Note 34. La misère symbolique (Stiegler)
Par cette petite note, nous n'avons pas l'ambitieuse prétention de résumer une œuvre aussi foisonnante que celle de B. Stiegler, nous esquissons simplement quelques axes, quelques lignes de force de ce penseur attachant.
Ce grand lecteur de Simondon distingue trois niveaux de rétention49. La rétention primaire est celle des sens, la rétention secondaire, celle de la mémoire et la rétention tertiaire, celles des objets ou des hypomnematas, des séquences d'actes, des associations automatiques culturelles. Un livre est un hypomnemata au même titre qu'une clé USB ou une partition. Plus subtilement, les cérémonies rituelles ou les pierres tombales en sont également. L'angoisse provient d'un défaut d'être pour l'animateur d'ars industrialis, de mauvaises conditions de vie symbolique, de manque de soin et d'implication.
Lorsque [l]es consciences, tous les jours répètent le même comportement de consommation audiovisuelle, regardent les mêmes émissions de télévision à la même heure, et ce de façon parfaitement régulière, parce que tout est fait pour cela, ces « consciences » finissent par devenir de la même personne50.
Le défaut de singularité, de devenir individuant appauvrit l'être en tant que singularité.

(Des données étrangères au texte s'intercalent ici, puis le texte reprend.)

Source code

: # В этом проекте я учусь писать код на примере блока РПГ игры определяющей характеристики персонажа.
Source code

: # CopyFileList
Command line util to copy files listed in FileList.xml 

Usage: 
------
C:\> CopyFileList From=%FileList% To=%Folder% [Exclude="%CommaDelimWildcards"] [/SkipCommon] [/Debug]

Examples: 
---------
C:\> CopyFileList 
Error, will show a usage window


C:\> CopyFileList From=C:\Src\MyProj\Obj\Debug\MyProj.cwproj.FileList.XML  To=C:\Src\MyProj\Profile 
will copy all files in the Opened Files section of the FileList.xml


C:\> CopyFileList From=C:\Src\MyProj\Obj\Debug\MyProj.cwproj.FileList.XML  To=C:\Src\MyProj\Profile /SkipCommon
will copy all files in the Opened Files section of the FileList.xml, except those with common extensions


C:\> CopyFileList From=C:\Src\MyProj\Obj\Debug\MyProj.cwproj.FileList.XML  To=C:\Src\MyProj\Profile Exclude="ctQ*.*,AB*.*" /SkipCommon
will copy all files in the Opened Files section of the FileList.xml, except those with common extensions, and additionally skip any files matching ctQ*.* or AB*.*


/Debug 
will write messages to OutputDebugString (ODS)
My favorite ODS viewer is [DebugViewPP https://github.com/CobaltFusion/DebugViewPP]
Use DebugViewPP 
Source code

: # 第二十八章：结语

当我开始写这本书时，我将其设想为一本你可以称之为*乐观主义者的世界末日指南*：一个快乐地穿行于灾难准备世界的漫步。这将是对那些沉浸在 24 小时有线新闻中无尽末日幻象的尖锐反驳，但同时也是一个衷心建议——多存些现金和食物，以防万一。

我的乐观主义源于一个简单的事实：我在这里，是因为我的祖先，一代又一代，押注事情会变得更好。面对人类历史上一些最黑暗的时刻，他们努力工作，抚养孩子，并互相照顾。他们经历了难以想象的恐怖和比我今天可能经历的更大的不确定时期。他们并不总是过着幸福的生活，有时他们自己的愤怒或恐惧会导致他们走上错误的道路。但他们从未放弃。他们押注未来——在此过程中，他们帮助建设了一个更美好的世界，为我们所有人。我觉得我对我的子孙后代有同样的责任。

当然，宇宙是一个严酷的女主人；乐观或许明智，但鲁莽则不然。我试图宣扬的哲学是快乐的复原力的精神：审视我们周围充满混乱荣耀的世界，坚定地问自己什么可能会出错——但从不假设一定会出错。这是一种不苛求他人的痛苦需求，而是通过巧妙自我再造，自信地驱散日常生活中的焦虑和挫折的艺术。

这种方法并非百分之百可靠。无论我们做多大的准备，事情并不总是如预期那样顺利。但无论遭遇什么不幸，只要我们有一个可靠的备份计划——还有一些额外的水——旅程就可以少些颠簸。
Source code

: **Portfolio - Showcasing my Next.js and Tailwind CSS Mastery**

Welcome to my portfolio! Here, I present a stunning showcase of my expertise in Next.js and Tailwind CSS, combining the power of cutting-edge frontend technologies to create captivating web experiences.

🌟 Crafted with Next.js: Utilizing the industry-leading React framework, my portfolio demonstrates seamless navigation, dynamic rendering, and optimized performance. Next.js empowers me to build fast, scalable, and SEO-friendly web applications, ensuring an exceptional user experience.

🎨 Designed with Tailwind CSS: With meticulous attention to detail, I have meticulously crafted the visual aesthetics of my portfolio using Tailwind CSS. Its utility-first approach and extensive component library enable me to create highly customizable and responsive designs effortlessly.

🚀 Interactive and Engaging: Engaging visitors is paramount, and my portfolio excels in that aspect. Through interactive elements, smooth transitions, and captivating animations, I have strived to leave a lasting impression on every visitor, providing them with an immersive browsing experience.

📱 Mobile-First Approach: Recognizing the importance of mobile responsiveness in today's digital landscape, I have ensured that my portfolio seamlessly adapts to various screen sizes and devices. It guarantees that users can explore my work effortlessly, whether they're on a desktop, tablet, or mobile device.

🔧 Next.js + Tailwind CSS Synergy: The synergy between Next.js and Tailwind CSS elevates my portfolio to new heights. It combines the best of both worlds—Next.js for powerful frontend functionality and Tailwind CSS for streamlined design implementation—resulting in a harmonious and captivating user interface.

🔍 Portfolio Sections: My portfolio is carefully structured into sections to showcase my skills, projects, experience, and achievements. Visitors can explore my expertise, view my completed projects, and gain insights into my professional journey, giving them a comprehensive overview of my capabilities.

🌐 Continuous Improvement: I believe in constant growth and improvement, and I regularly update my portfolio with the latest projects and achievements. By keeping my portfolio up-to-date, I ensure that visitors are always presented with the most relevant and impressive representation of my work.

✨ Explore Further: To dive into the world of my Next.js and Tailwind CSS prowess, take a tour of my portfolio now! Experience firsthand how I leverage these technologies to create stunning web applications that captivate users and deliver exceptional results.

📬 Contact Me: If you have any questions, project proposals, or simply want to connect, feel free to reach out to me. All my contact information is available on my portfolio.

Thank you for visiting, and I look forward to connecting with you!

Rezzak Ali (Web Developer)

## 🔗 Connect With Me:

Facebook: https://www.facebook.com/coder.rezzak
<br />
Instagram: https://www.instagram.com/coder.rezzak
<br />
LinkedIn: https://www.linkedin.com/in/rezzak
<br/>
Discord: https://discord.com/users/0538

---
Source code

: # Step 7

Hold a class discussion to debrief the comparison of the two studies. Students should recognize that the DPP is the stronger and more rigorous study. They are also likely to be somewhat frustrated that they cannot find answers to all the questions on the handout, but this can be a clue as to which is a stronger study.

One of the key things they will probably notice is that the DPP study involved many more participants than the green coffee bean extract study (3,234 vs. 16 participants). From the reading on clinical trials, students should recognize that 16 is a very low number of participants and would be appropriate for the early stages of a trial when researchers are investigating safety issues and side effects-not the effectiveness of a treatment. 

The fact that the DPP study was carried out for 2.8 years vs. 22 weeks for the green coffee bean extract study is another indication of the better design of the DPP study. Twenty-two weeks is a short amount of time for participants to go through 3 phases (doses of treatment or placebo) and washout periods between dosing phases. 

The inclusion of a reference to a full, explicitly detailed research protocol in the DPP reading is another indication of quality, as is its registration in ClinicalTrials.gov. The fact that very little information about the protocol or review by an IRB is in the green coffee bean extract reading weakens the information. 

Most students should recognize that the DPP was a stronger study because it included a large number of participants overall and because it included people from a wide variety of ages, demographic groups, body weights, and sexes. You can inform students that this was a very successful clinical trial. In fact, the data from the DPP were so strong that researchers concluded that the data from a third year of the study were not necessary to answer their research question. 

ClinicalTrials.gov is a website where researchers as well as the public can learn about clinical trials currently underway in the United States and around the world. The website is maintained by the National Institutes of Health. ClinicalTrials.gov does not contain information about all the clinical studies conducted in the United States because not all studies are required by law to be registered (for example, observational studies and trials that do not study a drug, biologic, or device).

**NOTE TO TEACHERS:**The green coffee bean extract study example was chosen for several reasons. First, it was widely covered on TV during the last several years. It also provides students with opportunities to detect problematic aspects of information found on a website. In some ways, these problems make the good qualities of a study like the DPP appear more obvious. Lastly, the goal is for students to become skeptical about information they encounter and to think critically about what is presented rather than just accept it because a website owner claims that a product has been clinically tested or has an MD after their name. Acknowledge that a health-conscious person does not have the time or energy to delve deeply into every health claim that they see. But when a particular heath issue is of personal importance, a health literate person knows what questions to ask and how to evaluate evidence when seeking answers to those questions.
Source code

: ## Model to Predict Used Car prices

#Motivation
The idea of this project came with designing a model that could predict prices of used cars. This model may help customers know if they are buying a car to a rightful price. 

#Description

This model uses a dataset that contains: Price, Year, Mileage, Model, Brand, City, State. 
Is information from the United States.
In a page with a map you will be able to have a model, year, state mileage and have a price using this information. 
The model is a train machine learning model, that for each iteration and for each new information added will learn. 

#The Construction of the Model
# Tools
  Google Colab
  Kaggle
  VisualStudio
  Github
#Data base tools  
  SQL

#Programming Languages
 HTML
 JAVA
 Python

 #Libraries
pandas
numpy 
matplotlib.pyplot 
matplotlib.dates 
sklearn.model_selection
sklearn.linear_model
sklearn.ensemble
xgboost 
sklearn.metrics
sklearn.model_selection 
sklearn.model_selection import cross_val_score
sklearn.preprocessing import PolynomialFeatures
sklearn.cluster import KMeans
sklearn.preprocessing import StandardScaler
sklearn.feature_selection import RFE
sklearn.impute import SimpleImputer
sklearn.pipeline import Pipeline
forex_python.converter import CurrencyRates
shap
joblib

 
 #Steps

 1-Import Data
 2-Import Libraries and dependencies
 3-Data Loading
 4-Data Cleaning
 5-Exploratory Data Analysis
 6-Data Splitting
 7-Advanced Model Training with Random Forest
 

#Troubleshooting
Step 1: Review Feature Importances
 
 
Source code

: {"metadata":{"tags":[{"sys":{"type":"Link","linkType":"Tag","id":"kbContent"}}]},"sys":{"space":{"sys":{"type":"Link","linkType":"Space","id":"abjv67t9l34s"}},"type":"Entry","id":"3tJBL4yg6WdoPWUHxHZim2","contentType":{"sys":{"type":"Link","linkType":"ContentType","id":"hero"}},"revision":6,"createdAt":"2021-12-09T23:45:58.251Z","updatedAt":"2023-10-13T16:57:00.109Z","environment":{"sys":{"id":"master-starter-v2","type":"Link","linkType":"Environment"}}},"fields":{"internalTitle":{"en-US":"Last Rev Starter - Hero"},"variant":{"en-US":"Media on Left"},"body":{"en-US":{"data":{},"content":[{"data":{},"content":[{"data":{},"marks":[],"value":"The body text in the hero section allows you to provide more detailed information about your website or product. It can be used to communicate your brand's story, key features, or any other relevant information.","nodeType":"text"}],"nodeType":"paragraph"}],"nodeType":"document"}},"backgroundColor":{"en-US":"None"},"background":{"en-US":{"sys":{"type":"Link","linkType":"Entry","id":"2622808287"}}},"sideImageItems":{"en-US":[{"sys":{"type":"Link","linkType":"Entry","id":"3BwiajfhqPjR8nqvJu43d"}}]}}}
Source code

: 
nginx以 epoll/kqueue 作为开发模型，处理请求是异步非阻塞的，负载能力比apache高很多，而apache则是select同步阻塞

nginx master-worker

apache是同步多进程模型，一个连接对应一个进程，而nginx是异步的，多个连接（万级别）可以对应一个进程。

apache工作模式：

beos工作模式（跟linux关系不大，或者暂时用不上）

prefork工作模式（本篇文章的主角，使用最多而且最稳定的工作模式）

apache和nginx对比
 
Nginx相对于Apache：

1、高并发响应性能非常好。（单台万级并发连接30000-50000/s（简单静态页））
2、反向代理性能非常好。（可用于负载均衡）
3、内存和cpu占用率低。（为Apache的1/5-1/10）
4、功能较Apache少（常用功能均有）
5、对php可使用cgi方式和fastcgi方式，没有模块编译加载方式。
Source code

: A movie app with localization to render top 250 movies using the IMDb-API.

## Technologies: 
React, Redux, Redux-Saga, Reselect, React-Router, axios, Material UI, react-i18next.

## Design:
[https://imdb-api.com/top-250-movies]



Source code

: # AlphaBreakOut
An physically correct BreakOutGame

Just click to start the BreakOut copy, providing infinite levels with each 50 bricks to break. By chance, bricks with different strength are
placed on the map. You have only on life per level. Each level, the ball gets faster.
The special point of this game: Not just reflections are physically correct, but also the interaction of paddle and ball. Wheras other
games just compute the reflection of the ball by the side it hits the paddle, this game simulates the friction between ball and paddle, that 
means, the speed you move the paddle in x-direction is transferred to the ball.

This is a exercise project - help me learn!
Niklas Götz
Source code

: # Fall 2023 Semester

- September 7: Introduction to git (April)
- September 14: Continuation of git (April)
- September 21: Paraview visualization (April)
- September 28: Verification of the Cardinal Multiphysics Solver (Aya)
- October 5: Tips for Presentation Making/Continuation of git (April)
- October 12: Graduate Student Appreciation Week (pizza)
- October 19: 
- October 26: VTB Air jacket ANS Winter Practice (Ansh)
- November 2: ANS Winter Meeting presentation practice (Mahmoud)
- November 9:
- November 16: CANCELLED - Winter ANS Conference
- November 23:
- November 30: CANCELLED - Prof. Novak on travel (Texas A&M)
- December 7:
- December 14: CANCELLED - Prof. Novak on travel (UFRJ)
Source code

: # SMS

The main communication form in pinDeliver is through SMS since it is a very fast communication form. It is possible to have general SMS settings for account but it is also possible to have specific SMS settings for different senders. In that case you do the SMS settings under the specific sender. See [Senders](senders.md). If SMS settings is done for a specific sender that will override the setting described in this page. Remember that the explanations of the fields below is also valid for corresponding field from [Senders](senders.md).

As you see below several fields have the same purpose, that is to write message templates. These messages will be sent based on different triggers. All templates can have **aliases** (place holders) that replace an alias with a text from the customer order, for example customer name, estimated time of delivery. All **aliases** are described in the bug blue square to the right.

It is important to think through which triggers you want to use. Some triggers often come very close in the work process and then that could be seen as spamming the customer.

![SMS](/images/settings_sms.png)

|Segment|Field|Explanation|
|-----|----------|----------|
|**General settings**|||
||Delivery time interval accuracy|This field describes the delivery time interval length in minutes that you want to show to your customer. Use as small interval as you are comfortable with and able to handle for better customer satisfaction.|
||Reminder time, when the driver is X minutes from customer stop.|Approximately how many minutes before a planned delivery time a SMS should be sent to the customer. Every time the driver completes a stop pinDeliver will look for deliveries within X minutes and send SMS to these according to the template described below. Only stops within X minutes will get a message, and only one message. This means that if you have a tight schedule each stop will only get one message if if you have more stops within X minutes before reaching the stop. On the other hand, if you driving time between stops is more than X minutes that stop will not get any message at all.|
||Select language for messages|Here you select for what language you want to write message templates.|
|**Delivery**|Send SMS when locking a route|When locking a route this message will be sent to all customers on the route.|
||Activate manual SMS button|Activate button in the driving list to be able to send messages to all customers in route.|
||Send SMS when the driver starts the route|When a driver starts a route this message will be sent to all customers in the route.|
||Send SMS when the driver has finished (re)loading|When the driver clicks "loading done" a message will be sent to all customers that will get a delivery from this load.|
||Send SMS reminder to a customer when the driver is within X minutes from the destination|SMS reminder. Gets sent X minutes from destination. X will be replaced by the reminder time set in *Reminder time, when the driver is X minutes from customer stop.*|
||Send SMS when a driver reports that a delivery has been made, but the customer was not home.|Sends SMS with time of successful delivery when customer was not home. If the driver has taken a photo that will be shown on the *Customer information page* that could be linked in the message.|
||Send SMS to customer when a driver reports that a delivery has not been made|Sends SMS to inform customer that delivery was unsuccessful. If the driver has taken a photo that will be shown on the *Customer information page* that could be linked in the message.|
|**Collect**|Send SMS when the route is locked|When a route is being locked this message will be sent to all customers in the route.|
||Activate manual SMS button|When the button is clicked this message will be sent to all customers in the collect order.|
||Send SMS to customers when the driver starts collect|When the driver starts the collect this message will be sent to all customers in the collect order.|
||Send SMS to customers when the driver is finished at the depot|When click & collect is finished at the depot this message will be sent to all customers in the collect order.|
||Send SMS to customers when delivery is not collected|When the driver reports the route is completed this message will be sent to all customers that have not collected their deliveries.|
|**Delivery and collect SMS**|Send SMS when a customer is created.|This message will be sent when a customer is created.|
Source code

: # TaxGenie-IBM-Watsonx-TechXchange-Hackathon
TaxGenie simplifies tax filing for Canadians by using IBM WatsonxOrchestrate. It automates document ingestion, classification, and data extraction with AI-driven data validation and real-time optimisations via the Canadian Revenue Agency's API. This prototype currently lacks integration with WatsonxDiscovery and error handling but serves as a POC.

La misère symbolique est cette télé-culture, cette culture à distance de la masse qui exile l'individu de sa volonté et de sa singularité.
L'individualisation comme personnalisation, one to one, hypersegmentation des marchés, etc. est la transformation de la singularisation en particularisation par sa grammatisation numérique, dont l'efficacité quant au contrôle est infiniment plus puissante : elle produit performativement des modèles qui s'autoengendrent (par auto-organisation) et qu'elle projette dans le réseau (…) puis qui sont adoptés très « naturellement », le processus d'individuation psychique, collective et technique étant par soi un processus d'adoption51. (…) Or la particularisation du singulier est une standardisation des modes d'accès au milieu préindividuel (…) cela signifie, (...) la tendance à la liquidation de ce que Simondon nomme le transindividuel en tant que co-individuation du je et du nous52.
Il n'y a plus de je parce qu'il n'y a plus de nous. Il n'y a plus de je car les modalités de perception et de construction de la réalité sont standardisées.